[Source records]

^^^^^^^^

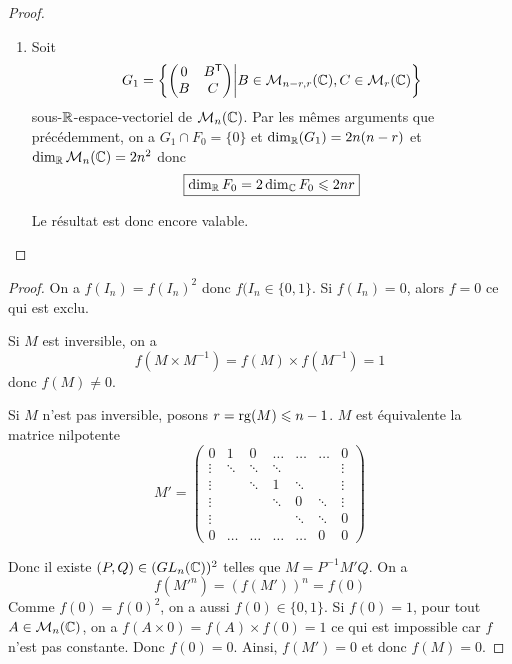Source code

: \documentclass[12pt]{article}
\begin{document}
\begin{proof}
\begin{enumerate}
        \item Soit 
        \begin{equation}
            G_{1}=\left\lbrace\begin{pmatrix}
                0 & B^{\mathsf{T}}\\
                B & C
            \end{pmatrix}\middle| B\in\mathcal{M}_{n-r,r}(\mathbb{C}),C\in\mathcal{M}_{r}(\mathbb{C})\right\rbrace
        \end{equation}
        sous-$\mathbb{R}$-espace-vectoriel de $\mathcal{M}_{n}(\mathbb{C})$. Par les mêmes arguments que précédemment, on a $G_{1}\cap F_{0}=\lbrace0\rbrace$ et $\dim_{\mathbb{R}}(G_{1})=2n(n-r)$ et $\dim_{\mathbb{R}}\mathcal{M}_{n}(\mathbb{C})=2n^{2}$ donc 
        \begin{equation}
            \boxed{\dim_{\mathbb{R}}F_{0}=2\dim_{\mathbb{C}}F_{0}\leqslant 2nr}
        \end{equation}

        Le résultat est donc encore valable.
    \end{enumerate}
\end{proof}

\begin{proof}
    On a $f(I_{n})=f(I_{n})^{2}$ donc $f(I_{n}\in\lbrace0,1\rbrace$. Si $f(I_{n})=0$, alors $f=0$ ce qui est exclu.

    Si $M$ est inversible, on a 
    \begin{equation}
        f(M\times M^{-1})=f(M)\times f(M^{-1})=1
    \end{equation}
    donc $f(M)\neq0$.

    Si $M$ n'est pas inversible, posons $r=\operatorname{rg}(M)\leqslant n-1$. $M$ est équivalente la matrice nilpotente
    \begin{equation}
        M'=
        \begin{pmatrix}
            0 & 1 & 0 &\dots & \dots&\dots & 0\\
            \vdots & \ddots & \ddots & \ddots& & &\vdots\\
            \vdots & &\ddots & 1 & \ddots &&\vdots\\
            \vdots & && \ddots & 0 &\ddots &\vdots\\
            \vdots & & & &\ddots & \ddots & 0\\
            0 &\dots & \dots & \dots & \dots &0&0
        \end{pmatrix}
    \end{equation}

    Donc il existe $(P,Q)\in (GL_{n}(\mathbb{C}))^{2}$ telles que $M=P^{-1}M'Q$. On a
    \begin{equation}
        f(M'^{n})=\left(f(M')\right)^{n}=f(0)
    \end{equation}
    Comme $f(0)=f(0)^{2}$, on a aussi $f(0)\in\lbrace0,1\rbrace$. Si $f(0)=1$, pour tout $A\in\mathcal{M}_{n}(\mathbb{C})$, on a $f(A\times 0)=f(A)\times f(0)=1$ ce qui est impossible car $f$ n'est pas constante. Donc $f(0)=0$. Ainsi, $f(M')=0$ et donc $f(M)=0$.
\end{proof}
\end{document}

^^^^^^^^

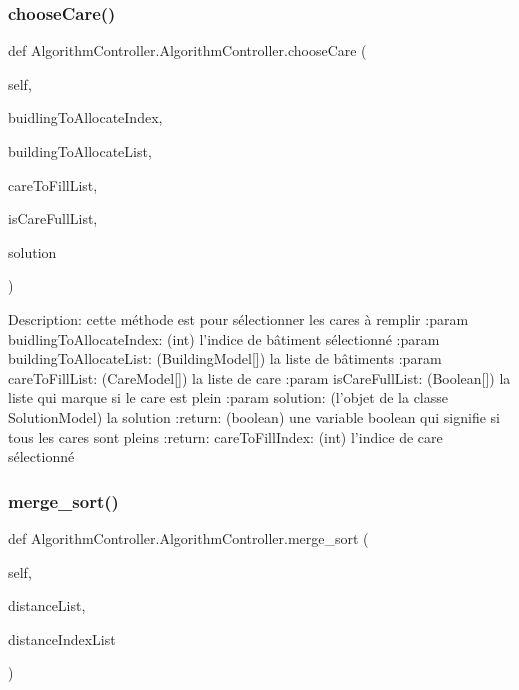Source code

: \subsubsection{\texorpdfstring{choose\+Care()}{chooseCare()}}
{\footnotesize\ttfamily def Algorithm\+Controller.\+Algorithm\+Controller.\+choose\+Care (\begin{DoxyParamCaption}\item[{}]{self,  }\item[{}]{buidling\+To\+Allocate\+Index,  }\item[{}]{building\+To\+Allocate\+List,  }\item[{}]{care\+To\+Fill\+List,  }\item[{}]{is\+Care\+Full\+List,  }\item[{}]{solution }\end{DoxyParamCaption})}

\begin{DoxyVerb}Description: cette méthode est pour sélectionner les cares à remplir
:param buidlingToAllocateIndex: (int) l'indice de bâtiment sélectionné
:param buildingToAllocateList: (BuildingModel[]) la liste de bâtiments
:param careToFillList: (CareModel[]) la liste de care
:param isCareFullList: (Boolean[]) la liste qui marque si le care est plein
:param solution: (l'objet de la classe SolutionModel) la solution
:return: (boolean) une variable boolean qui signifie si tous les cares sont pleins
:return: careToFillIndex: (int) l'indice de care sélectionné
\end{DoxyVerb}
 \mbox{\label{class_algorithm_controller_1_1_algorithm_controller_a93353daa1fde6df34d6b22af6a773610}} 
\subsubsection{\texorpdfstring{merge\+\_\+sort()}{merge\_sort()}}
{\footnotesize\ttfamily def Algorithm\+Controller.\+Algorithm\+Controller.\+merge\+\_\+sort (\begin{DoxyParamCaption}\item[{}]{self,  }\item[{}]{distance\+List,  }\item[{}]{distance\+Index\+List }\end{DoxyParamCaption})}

^^^^^^^^

▶ **YOUR TASK**: Give a single number: the count of lines above that include the word "pmatrix".

▶ **RESULT OF THE EXERCISE**: 4